Because presidential clemency is completely discretionary, it cannot exactly be called an injustice when a president fails to act to free an inmate or save his life. But here, we have a situation where bad information was given to the White House, at a time when that White House was interested in possibly commuting an individual’s over-the-top sentence. This is a case that calls out, at a minimum, for fairness and honesty, neither of which we have seen a glimmer of, as of yet, in this case.
To be more specific, President George W. Bush’s staff was given bad information by the Pardon Attorney, the official in the Department of Justice who advises the Attorney General and the White House about clemency. In the wake of the reporting about this situation, the silence by both the Attorney General and the Pardon Attorney is striking, and deeply troubling.
Here are the facts, in brief, based on reporting by The Washington Post and ProPublica:
Three Life Sentences for One Defendant, With No Hard Evidence Supporting Them
Clarence Aaron, at the time of his arrest, was a 23-year-old college senior and first-time offender. Yet Aaron was convicted and given an extraordinary three life sentences without a chance for parole for his role in abetting a non-violent drug deal, although Aaron himself was neither a seller, nor a buyer, nor a supplier. All of the other people who were involved in the crime—people who had made careers in the drug business—pled guilty, pointed their fingers at Aaron, and received comparatively light sentences, all of which have now been served. Meanwhile, Aaron, the person with the least involvement in the transaction, is serving his three life sentences, as a model prisoner.

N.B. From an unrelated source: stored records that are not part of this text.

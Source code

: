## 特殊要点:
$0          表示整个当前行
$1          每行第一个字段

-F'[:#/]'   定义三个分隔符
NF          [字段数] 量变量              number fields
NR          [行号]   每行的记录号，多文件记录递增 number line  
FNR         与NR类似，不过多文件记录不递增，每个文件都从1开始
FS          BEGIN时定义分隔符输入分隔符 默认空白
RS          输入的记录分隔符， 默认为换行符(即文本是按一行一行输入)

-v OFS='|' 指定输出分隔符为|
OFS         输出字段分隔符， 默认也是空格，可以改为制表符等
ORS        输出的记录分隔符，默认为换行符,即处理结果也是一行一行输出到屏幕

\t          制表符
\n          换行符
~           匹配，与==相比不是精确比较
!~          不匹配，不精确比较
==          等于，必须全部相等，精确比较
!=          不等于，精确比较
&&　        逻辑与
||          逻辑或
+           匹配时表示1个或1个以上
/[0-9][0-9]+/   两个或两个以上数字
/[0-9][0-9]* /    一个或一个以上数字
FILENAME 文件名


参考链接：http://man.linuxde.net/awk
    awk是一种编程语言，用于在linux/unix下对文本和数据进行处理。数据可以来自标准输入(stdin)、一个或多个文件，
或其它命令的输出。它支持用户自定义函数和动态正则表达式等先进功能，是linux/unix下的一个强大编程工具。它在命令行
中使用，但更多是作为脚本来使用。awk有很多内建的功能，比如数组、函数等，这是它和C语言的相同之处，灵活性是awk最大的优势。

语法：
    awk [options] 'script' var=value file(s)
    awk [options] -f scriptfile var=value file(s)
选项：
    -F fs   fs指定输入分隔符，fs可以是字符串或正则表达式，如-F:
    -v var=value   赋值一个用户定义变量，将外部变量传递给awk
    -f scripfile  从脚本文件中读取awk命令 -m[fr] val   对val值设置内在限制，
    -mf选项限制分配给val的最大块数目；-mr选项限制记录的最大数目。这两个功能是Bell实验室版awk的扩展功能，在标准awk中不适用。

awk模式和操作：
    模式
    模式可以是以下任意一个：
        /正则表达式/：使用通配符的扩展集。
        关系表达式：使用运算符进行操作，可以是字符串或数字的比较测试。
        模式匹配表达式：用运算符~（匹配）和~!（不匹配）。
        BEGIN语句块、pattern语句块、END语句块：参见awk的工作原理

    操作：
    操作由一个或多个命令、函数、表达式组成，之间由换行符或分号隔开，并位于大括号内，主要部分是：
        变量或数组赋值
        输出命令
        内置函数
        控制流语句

The true facts from this 1993 drug transaction are difficult to ascertain. The U.S. Attorney’s Office that prosecuted Aaron relied on co-conspirators who turned on Aaron to gain their freedom. These co-conspirators, however, proved to have testified falsely. Yet when discussing this case, it seems that the office at issue is incapable of disavowing its own witnesses, despite the fact that those witnesses today admit that they lied about Aaron in order to get lesser sentences for themselves.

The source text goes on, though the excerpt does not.